Тогда аффилиация может быть понята как мотив, направленный на снятие барьеров на пути персонали­зации индивида. Агрессия — как и доминирование — в качестве стремления быть персонализированным в «других» вне зависимости от моральной оценки способа, которым это достигается, буквально «навязать» себя другим. Сексуальная потребность — как амбивалентное стремление продолжить себя в другом дважды: как индивида (потребность в продолжении рода, в чувственном наслаждении) и как личность (обрести «инобытие» в любимом существе, причем таким образом, чтобы вызвать у него ответную потребность в пер­сонализации). Что касается самооценки, то она может быть понята как потребность выяснить успешность или неуспешность персонализации. Однако оценивается индивидом не факт идеальной представленности в других людях (это входит в задачи и возможности психологического исследования), а наличие, характер, эффективность тех средств персонализации, которые он обретает в деятельности и общении и через которые он утверждает себя как субъекта деятельности и общения. Особое место, видимо, должна занять мотивация зависимости. Однако существует или не существует эта потребность как фундаментальная «социальная мотивация», утверждать нельзя, так как не исключено, что это всего лишь необоснованная экстраполяция одной из инстинктивных форм поведения животных на поведение человека.

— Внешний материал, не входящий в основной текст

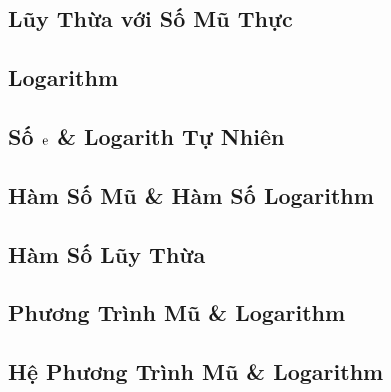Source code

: \documentclass{article}
\numberwithin{equation}{section}
\begin{document}

\subsection{Lũy Thừa với Số Mũ Thực}


\subsection{Logarithm}


\subsection{Số $\rm e$ \& Logarith Tự Nhiên}


\subsection{Hàm Số Mũ \& Hàm Số Logarithm}


\subsection{Hàm Số Lũy Thừa}


\subsection{Phương Trình Mũ \& Logarithm}


\subsection{Hệ Phương Trình Mũ \& Logarithm}

\end{document}
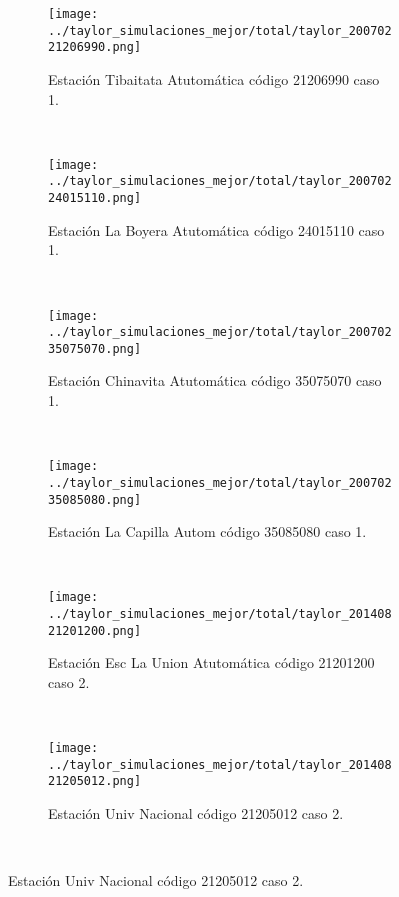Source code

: \begin{figure}[H]\ContinuedFloat
\centering
\begin{subfigure}[normla]{0.4\textwidth}
\texttt{[image: ../taylor\_simulaciones\_mejor/total/taylor\_20070221206990.png]}
\caption{Estación Tibaitata Atutomática código 21206990 caso 1.}
\end{subfigure}
~
\begin{subfigure}[normla]{0.4\textwidth}
\texttt{[image: ../taylor\_simulaciones\_mejor/total/taylor\_20070224015110.png]}
\caption{Estación La Boyera Atutomática código 24015110 caso 1.}
\end{subfigure}
~
\begin{subfigure}[normla]{0.4\textwidth}
\texttt{[image: ../taylor\_simulaciones\_mejor/total/taylor\_20070235075070.png]}
\caption{Estación Chinavita Atutomática código 35075070 caso 1.}
\end{subfigure}
~
\begin{subfigure}[normla]{0.4\textwidth}
\texttt{[image: ../taylor\_simulaciones\_mejor/total/taylor\_20070235085080.png]}
\caption{Estación La Capilla Autom código 35085080 caso 1.}
\end{subfigure}
~
\begin{subfigure}[normla]{0.4\textwidth}
\texttt{[image: ../taylor\_simulaciones\_mejor/total/taylor\_20140821201200.png]}
\caption{Estación Esc La Union Atutomática código 21201200 caso 2.}
\end{subfigure}
~
\begin{subfigure}[normla]{0.4\textwidth}
\texttt{[image: ../taylor\_simulaciones\_mejor/total/taylor\_20140821205012.png]}
\caption{Estación Univ Nacional código 21205012 caso 2.}
\end{subfigure}
~
\end{figure}
 
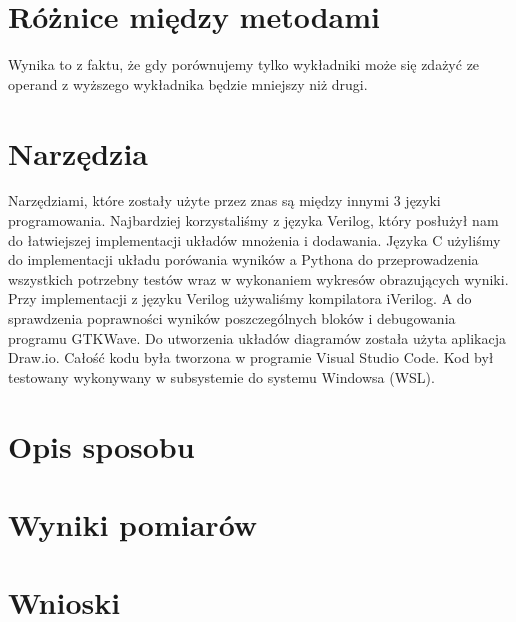 \documentclass{article}
\begin{document}
\section{Różnice między metodami}

Wynika to z faktu, że gdy porównujemy tylko wykładniki może się zdażyć ze operand z wyższego wykładnika będzie mniejszy niż drugi. 

\section{Narzędzia}
Narzędziami, które zostały użyte przez znas są między innymi 3 języki programowania. Najbardziej korzystaliśmy z języka Verilog, który posłużył nam do łatwiejszej implementacji układów mnożenia i dodawania.
Języka C użyliśmy do implementacji układu porówania wyników a Pythona do przeprowadzenia wszystkich potrzebny testów wraz w wykonaniem wykresów obrazujących wyniki.
Przy implementacji z języku Verilog używaliśmy kompilatora iVerilog.
A do sprawdzenia poprawności wyników poszczególnych bloków i debugowania programu GTKWave.
Do utworzenia układów diagramów została użyta aplikacja Draw.io.
Całość kodu była tworzona w programie Visual Studio Code.
Kod był testowany wykonywany w subsystemie do systemu Windowsa (WSL).



\section{Opis sposobu}

\section{Wyniki pomiarów}

\section{Wnioski}


\newpage
{}
{}


\end{document}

Отношение между потребностью и мотивами не может быть понято как отношение между членами одного ряда. Это отношения между сущностью и явлениями. Представленная в потребности зависимость личности от общества проявляется в мотивах ее действий, но сами они выступают как форма кажущейся спонтанности индивида. Если в потребности деятельность человека зависима от ее предметно-общественного содержания, то в мотивах эта зависимость проявляется в виде собственной активности субъекта. Поэтому открывающаяся в поведении личности многоликая система мотивов богаче признаками, эластичнее, подвижнее, чем потребность в персонали­зации, составляющая сущность личности.

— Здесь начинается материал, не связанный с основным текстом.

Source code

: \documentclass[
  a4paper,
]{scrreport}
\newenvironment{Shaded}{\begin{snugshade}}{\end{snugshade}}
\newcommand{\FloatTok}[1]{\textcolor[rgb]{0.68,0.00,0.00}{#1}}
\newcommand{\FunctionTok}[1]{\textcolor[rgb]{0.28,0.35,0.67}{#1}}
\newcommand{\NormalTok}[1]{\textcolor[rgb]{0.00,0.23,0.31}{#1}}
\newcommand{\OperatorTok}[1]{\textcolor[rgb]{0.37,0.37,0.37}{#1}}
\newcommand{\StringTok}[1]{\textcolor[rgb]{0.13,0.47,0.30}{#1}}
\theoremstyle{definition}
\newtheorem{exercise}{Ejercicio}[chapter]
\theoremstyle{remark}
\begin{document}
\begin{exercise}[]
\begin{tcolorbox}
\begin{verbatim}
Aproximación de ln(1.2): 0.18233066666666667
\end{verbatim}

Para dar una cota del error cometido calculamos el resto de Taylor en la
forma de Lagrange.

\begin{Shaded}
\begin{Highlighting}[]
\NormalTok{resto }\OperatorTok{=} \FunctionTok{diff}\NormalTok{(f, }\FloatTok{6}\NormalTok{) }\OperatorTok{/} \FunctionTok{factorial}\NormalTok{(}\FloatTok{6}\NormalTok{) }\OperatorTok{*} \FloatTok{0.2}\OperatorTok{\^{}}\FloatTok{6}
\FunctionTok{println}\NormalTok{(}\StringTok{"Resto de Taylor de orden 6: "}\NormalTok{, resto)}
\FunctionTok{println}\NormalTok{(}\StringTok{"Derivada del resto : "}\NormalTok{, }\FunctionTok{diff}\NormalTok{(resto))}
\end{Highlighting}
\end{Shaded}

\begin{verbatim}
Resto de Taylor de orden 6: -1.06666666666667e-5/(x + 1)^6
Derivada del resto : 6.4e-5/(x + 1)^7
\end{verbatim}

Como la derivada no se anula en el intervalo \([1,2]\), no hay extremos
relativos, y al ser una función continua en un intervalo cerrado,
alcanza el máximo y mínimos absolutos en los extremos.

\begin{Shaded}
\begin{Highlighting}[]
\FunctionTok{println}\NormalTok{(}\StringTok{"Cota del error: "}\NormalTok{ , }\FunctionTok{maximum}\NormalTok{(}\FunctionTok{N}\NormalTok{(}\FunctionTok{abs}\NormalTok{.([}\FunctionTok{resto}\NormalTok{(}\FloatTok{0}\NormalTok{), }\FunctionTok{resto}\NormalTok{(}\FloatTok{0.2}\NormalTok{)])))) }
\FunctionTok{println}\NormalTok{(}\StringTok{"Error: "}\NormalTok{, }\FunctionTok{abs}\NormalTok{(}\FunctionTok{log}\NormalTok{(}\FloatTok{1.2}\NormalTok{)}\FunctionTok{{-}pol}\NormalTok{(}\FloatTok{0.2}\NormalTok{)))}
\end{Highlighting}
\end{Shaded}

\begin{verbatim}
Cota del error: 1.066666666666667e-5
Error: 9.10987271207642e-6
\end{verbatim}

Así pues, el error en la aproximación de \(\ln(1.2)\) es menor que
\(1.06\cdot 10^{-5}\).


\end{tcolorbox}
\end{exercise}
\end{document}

Если принять обосновываемую здесь гипотезу о мотивации как деривате потребности в персонализа­ции, то в фундамент мотивов человеческих поступков и действий может быть заложен даже не один, а по меньшей мере два краеугольных камня.

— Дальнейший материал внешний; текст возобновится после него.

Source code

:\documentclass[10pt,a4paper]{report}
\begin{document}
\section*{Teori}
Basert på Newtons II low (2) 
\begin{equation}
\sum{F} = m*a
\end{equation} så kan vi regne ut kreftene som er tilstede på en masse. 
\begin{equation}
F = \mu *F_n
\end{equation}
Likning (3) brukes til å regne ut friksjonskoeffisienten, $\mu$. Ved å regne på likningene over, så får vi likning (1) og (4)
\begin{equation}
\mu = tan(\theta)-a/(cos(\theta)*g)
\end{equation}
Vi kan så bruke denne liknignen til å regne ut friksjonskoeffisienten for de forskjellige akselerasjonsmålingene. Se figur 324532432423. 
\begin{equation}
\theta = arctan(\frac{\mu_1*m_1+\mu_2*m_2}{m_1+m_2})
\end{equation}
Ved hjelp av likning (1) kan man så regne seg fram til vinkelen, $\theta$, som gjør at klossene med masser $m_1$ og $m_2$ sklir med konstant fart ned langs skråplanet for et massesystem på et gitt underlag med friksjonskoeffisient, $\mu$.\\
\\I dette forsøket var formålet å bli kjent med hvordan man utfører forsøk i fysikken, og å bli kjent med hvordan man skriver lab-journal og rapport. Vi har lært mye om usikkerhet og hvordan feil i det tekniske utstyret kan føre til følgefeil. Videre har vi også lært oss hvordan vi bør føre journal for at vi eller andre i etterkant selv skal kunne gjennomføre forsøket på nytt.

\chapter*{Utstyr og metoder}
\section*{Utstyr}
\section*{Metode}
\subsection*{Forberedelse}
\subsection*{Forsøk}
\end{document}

Впрочем, первый из них — витальные потребности человека, обеспечивающие сохранение его как индивида и продолжение рода, — никогда оттуда не изымался. В жизни витальные потребности (голод, жажда, половая потребность, потребность в одежде, жилище, отдыхе) связаны с множеством разнообразных мотивов поведения, в которых средства удовлетворения могут выступать в превращенной форме (например, мотивация обогащения).

Второе основание человеческой мотивации — потребность «быть личностью». Мы видим две основные формы человеческой активности, мотивированные подобным образом. Об одной было сказано уже много: это собственно потребность продолжить себя в другом. Есть и вторая форма активности.

Персонализация осуществляется в деятельности. Для того чтобы в позитивном плане быть идеально представленным в другом человеке, первому по меньшей мере нужно уметь нечто сделать или что-то сказать, значимое для второго. Чтобы осуществить акт трансляции, надо, во всяком случае, иметь что транслировать. Средством персонализации, по-видимому, служат мысли, знания, художественные образы, произведенный человеком предмет, решенные задачи и т. д. Но раньше, чем стать средствами персона­лизации, они должны были уже быть у человека, он должен был их приобрести, выдумать, произвести, сконструировать, открыть, решить. Все это он осуществил. Во имя чего? Какая здесь действовала мотивация? Не следует ли предположить, что и здесь действует та же потребность в персонализации, только она фиксируется на предметном ее содержании, на приобретении средств для предстоящей трансляции себя «другому», а этот «другой» остается пока в тени, не высвечивается обыденным сознанием как подлинный объект персонализации.

Возьмем простой случай. Художник трудится над полотном. Для чего? Что служит мотивом? Возможность выгодно продать картину? Вероятно, и она. Но неужели все сводится к витальному? А что же еще? Мотивация творчества как предметного действия выступает в качестве производной от его потребности «быть личностью», то есть потребности осуществить полноценный действенный вклад в других людей, впечатлить их, произвести в них существенные смысловые и мотивационные преобразования. Тогда перед нами еще один дериват потребности в персонализации.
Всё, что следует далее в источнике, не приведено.